Your first sentence can be both true and false. In as much as psychiatric treatments are observed to change behavior (including speech), then yes, it is a science. In as much as it claims that its treatments change internal experiences, well, that's far less measurable. To be able to claim that a med works better than placebo by having the patients fill in an arbitrary "depression level" on a scale of one to ten before and after treatment is a fairly dubious scientific practice. And what does the patient and researcher mean by "depression"? Is it the lack of positive thoughts and experiences, or a presence of negative thoughts and experiences? That may seem like a trite distinction, but it's a crucial one in gauging whether anti-depressants are effective in treating it. As an example, if depression is defined in positive terms, as the presence of negative emotions, then a result that numbs the patient out will be viewed as a successful response, whereas if depression is defined in negative terms (as a lack of positive experiences), such a response would be viewed as a failure. And finally, inasmuch as psychiatry claims that a person's internal experiences or life problems are "caused" by "mental diseases, analogous to physical diseases", and that the treatments they use work just like medicines to treat physical illnesses like diabetes, well, that's pure pseudoscientific nonsense. I also don't disapprove of the use of their treatments, just recommend caution and skepticism with them, as I do pretty much everything.

I'm not that schooled on chiropractic medicine to know whether their claims can or have been measured scientifically or not. I do know that they have not been demonstrated to treat any known diseases. I don't know what scientific studies have been done to gauge whether or not chiropractic work has a measured and sustained effect at reducing discomforts, or improving mobility, for example. Maybe it does and maybe it doesn't.

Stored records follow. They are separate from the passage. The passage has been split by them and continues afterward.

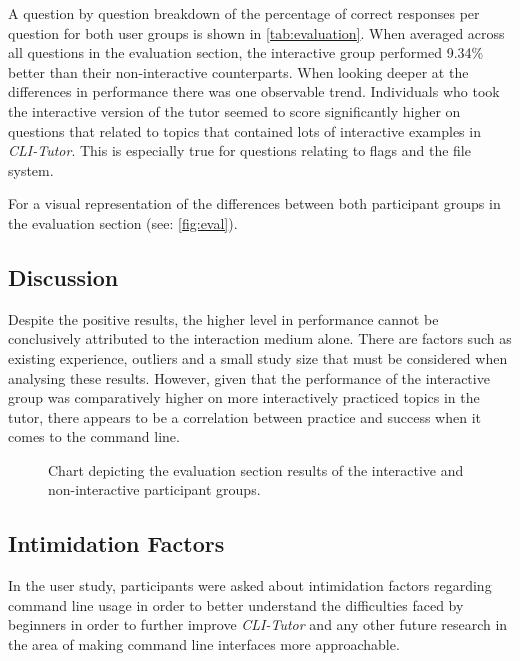 A question by question breakdown of the percentage of correct responses per
question for both user groups is shown in \autoref{tab:evaluation}. When
averaged across all questions in the evaluation section, the interactive group
performed 9.34\% better than their non-interactive counterparts. When looking
deeper at the differences in performance there was one observable trend.
Individuals who took the interactive version of the tutor seemed to score
significantly higher on questions that related to topics that contained lots of
interactive examples in \textit{CLI-Tutor}. This is especially true for
questions relating to flags and the file system.

For a visual representation of the differences between both participant groups
in the evaluation section (see: \autoref{fig:eval}).

\subsection{Discussion}

Despite the positive results, the higher level in performance cannot be
conclusively attributed to the interaction medium alone. There are factors such
as existing experience, outliers and a small study size that must be considered
when analysing these results. However, given that the performance of the
interactive group was comparatively higher on more interactively practiced
topics in the tutor, there appears to be a correlation between practice and
success when it comes to the command line.



\begin{figure}[htbp]
	\centering
	\scalebox{0.67}{}
	\caption{Chart depicting the evaluation section results of the interactive and non-interactive participant groups.}
	\label{fig:eval}
\end{figure}

\FloatBarrier %

\subsection{Intimidation Factors}

In the user study, participants were asked about intimidation factors regarding
command line usage in order to better understand the difficulties faced by
beginners in order to further improve \textit{CLI-Tutor} and any other future
research in the area of making command line interfaces more approachable.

Your final point though, that it is not a licensed medical profession, is irrelevant.


----------



## Chip1021 (Mar 24, 2018)

Where said:


> Layne pointed out that many common medical practices are damaging. The reason for that is that people suck and, as the article he linked put it, are often inhumane. The underlying problem isn't exclusive to the medical field, nor is it all the fault of a single man. People identify with their beliefs and cling to them. Many professionals prefer the feeling of being smart and effective more than examining whether or not their treatment is actually helping patients, so they live in a delusional world where what they're doing is always noble and praiseworthy.


I agree with this.


----------



## Chip1021 (Mar 24, 2018)

Where said:


> I'm only here to point out to OP and anyone interested that chiropractic is generally regarded as pseudoscientific, since their fake MD front tricks so many people. That's about as far as I'm interested in this thread. Talking chiropractic up or mainstream medicine down doesn't change the core of the issue, and I'm sorry if I offended anyone who felt helped by chiropractic.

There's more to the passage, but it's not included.